(LISTED ENTRIES Opens)

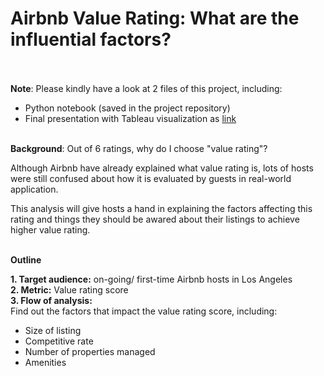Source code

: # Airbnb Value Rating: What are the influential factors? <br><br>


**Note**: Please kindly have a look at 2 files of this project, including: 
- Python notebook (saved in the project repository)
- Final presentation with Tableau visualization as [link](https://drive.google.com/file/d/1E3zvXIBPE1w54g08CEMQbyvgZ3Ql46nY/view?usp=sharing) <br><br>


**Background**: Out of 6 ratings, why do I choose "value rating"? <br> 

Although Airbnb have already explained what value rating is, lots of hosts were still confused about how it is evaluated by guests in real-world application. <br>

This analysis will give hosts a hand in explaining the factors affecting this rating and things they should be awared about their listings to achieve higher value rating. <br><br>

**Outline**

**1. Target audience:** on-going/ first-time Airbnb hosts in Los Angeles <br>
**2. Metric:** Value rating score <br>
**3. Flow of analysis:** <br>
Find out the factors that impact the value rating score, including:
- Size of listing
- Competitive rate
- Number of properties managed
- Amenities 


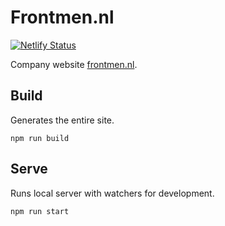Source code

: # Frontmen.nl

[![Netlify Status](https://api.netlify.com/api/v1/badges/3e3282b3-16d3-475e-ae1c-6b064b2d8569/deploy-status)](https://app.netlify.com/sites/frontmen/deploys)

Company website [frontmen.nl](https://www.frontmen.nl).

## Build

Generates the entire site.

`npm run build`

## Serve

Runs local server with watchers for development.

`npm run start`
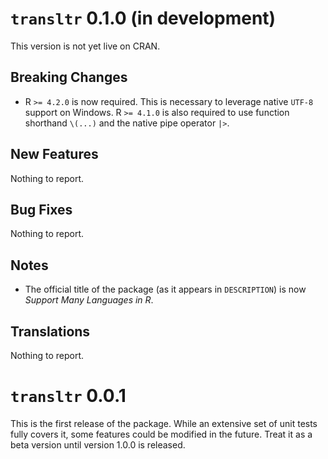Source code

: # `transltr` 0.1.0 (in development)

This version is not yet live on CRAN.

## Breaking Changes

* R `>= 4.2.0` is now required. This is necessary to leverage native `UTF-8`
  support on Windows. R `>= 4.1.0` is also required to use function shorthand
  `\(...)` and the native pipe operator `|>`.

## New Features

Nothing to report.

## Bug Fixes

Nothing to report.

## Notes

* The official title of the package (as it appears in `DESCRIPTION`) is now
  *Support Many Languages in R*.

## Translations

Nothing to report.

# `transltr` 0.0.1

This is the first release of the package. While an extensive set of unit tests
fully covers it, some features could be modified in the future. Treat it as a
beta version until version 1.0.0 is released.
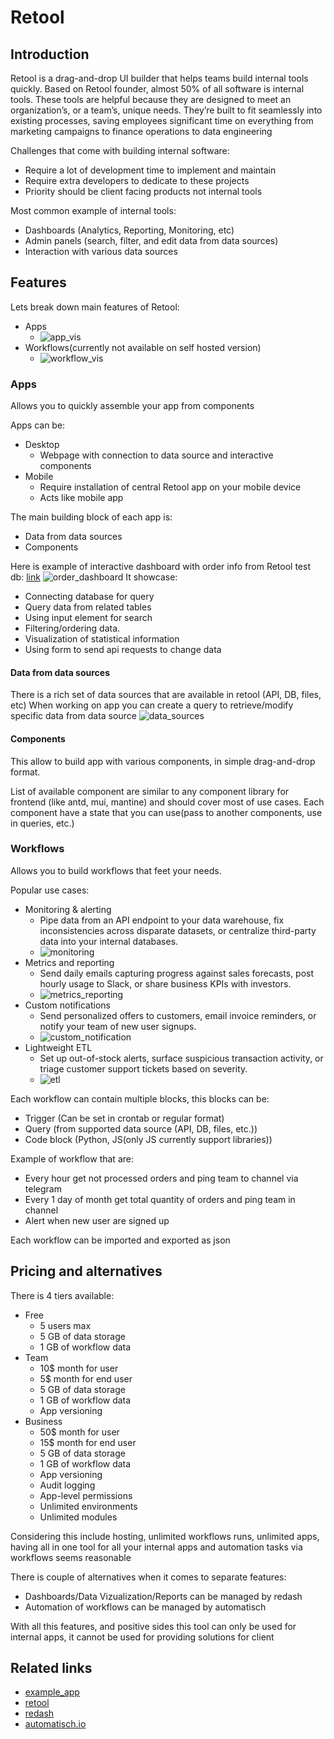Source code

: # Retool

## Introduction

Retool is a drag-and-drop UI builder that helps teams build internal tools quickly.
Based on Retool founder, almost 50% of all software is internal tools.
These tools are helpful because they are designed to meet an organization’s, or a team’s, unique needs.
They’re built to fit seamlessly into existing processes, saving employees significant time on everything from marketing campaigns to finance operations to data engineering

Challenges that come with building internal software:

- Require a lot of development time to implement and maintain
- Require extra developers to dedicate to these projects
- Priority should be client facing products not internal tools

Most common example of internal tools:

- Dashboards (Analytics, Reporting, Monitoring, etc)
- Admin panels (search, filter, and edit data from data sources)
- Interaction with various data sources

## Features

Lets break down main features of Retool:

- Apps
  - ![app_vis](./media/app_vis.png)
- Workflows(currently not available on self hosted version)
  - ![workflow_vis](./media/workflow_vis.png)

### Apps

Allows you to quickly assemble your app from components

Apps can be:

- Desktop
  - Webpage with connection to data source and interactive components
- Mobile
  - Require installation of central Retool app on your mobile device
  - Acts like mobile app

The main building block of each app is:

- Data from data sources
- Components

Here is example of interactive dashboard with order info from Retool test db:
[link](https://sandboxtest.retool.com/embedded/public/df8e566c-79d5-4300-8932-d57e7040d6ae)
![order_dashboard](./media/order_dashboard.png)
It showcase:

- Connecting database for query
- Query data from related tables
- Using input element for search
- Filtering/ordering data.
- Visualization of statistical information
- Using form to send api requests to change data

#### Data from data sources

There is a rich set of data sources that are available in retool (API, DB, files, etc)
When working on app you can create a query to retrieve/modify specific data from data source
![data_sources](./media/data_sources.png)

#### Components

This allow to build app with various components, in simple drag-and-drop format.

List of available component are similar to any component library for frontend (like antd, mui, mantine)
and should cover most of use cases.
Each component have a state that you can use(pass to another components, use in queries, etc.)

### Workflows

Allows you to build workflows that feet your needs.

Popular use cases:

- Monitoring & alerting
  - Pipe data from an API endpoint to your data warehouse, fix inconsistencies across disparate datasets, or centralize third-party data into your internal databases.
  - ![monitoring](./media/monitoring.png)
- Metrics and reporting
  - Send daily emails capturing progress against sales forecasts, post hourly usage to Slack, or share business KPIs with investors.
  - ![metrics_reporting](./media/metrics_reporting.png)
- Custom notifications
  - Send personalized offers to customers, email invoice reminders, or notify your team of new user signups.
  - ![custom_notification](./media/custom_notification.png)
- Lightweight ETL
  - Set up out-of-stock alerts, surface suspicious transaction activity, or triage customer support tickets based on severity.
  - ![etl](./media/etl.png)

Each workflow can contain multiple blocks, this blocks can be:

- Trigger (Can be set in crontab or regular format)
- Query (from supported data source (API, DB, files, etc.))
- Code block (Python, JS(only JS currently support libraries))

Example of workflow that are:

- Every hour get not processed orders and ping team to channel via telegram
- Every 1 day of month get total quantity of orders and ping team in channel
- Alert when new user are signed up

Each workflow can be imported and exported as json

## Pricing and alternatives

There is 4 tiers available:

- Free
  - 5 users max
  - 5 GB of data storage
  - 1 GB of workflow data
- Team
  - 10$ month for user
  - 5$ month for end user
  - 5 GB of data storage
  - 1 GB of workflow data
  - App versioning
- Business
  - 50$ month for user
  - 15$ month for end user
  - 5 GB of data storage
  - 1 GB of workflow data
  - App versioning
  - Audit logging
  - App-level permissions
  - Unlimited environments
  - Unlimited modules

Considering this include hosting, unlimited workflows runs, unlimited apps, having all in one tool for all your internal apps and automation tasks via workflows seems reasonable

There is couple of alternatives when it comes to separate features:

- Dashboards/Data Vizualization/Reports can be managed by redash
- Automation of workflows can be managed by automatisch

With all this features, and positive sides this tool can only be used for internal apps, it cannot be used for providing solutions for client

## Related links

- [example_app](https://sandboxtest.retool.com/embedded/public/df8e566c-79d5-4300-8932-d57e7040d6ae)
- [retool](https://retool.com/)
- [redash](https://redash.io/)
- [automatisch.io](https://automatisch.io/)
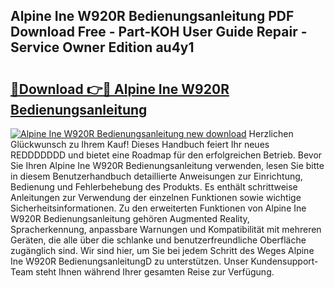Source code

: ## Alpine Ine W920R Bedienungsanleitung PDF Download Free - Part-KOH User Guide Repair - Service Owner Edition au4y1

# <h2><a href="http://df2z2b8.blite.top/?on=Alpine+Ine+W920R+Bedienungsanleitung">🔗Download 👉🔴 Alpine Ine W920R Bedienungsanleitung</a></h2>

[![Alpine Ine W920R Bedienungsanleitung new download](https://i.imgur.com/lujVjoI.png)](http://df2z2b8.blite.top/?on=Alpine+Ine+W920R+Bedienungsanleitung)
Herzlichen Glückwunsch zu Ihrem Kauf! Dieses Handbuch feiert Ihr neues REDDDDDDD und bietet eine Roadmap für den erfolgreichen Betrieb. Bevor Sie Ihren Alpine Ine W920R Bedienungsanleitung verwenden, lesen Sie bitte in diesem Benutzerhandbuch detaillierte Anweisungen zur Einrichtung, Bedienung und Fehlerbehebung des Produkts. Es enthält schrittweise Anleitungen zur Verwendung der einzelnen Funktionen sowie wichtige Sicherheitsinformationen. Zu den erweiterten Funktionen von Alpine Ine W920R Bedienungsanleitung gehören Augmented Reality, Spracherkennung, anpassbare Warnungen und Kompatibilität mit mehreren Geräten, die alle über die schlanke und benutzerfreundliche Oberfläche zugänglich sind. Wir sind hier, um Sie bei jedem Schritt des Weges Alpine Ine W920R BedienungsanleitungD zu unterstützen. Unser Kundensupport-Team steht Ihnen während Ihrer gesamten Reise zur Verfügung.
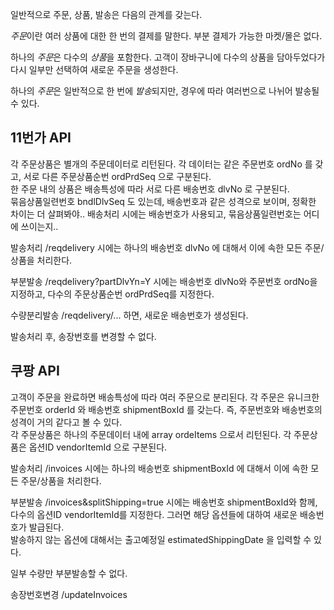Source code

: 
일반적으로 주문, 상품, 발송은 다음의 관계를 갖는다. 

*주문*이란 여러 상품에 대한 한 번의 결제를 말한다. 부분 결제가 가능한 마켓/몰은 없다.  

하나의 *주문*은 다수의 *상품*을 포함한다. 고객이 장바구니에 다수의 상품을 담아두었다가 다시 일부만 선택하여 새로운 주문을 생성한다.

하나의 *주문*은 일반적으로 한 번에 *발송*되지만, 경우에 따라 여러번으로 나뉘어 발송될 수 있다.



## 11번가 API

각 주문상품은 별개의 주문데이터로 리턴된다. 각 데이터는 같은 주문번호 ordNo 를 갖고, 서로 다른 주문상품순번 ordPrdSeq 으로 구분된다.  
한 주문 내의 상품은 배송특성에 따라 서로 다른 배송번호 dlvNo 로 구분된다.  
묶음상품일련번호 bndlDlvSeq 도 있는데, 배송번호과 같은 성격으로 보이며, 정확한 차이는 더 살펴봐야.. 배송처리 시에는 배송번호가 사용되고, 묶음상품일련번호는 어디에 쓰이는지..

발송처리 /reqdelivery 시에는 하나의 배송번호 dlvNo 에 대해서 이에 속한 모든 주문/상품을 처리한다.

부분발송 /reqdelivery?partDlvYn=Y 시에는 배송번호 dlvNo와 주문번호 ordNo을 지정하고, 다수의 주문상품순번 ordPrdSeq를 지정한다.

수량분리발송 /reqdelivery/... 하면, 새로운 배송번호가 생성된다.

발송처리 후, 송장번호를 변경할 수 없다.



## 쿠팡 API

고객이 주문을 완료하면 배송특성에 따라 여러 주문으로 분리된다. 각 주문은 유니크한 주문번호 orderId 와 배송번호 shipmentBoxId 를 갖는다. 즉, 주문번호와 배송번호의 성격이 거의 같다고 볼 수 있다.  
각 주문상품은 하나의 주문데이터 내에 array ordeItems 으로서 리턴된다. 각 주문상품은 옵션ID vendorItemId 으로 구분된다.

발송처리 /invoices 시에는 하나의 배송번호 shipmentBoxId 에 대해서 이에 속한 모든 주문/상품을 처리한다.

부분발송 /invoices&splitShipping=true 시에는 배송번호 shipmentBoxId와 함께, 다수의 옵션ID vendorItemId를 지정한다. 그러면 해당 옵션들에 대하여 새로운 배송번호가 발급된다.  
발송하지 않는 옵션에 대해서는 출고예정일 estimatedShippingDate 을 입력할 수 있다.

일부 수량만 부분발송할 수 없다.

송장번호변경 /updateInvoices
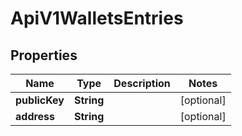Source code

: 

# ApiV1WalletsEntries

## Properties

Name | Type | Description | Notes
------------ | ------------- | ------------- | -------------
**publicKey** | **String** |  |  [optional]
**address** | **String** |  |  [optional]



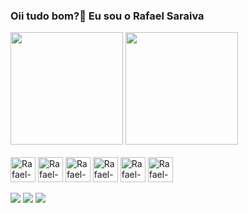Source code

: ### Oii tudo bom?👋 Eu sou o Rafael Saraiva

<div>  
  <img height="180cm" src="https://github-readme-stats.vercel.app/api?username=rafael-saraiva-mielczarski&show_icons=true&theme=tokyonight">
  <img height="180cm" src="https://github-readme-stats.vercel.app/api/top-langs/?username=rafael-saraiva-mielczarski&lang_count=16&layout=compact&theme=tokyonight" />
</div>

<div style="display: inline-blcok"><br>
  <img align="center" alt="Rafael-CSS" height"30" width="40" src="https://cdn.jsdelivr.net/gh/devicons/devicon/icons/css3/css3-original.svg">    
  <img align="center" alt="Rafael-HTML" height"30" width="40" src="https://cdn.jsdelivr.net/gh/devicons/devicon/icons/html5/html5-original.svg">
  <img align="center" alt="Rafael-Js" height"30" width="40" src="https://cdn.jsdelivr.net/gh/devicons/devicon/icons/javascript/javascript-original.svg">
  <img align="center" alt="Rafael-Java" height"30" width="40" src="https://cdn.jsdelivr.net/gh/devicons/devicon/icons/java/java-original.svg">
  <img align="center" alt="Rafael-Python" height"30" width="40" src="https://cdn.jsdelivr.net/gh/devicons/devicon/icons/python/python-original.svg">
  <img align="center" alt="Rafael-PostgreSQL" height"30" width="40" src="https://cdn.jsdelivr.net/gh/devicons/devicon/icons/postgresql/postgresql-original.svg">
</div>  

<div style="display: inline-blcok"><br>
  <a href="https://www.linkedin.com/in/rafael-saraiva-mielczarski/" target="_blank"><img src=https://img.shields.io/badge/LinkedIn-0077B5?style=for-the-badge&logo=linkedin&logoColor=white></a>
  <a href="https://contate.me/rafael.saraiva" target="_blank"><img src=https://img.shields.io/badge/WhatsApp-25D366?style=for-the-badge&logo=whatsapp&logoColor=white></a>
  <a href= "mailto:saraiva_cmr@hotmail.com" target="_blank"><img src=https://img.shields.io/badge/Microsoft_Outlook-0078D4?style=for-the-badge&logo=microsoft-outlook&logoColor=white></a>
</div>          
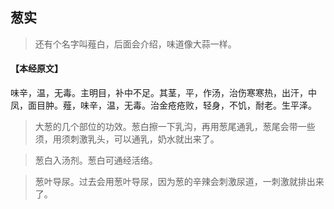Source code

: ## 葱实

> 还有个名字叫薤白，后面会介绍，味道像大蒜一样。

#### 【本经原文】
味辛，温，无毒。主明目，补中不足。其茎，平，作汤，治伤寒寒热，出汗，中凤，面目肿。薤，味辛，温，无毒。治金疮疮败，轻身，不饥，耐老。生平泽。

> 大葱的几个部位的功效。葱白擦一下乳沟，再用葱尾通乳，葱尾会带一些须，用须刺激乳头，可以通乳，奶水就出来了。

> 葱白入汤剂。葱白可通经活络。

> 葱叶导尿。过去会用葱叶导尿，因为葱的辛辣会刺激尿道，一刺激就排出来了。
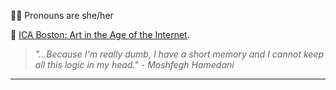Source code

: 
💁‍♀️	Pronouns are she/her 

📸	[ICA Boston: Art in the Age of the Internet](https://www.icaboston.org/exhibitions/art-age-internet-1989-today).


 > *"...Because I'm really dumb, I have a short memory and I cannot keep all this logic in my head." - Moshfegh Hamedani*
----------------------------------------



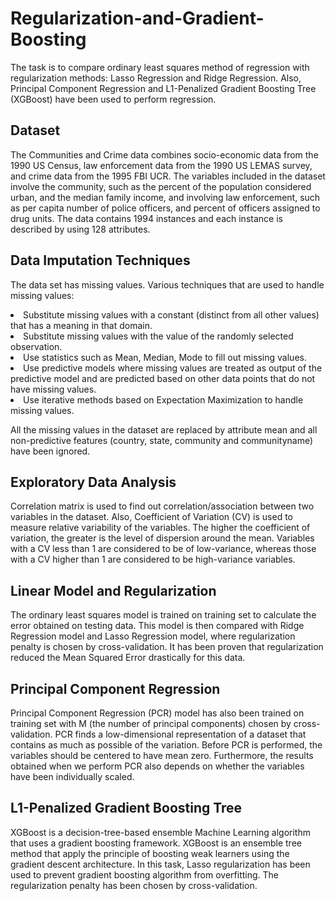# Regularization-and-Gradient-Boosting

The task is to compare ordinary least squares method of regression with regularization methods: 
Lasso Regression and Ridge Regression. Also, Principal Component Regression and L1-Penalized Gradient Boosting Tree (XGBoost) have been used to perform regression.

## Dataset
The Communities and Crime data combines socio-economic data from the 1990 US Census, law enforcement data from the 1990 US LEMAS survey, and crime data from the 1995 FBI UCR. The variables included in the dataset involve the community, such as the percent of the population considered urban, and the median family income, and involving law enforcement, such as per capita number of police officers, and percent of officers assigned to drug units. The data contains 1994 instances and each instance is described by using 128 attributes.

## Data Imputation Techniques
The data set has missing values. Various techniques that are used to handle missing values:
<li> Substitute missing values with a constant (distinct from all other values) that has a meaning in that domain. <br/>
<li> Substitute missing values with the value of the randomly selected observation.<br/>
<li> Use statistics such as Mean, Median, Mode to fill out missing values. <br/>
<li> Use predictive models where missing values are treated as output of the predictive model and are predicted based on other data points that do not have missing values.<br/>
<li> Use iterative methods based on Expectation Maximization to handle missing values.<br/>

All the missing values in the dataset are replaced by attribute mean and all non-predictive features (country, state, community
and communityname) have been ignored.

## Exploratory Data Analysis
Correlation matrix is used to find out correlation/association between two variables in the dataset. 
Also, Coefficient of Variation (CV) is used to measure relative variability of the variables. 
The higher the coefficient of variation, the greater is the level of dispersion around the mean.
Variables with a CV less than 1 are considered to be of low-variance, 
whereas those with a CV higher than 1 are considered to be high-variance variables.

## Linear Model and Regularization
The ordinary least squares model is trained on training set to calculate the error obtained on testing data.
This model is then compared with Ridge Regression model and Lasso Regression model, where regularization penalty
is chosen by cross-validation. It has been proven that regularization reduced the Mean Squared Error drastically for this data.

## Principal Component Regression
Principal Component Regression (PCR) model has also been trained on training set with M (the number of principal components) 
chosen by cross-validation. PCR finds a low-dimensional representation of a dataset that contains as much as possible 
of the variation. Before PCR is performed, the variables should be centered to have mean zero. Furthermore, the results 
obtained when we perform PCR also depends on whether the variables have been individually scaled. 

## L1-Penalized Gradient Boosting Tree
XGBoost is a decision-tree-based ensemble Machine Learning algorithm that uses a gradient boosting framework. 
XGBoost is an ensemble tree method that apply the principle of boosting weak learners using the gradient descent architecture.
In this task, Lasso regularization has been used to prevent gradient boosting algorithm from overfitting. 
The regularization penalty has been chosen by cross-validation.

(LISTED ENTRIES Closes)

DESCRIPTION OF THE TASK — Across the listing above, report every line where "Alpine" occurs.

ANSWER FOR THIS EXERCISE —
: ## Alpine Ine W920R Bedienungsanleitung PDF Download Free - Part-KOH User Guide Repair - Service Owner Edition au4y1
# <h2><a href="http://df2z2b8.blite.top/?on=Alpine+Ine+W920R+Bedienungsanleitung">🔗Download 👉🔴 Alpine Ine W920R Bedienungsanleitung</a></h2>
[![Alpine Ine W920R Bedienungsanleitung new download](https://i.imgur.com/lujVjoI.png)](http://df2z2b8.blite.top/?on=Alpine+Ine+W920R+Bedienungsanleitung)
Herzlichen Glückwunsch zu Ihrem Kauf! Dieses Handbuch feiert Ihr neues REDDDDDDD und bietet eine Roadmap für den erfolgreichen Betrieb. Bevor Sie Ihren Alpine Ine W920R Bedienungsanleitung verwenden, lesen Sie bitte in diesem Benutzerhandbuch detaillierte Anweisungen zur Einrichtung, Bedienung und Fehlerbehebung des Produkts. Es enthält schrittweise Anleitungen zur Verwendung der einzelnen Funktionen sowie wichtige Sicherheitsinformationen. Zu den erweiterten Funktionen von Alpine Ine W920R Bedienungsanleitung gehören Augmented Reality, Spracherkennung, anpassbare Warnungen und Kompatibilität mit mehreren Geräten, die alle über die schlanke und benutzerfreundliche Oberfläche zugänglich sind. Wir sind hier, um Sie bei jedem Schritt des Weges Alpine Ine W920R BedienungsanleitungD zu unterstützen. Unser Kundensupport-Team steht Ihnen während Ihrer gesamten Reise zur Verfügung.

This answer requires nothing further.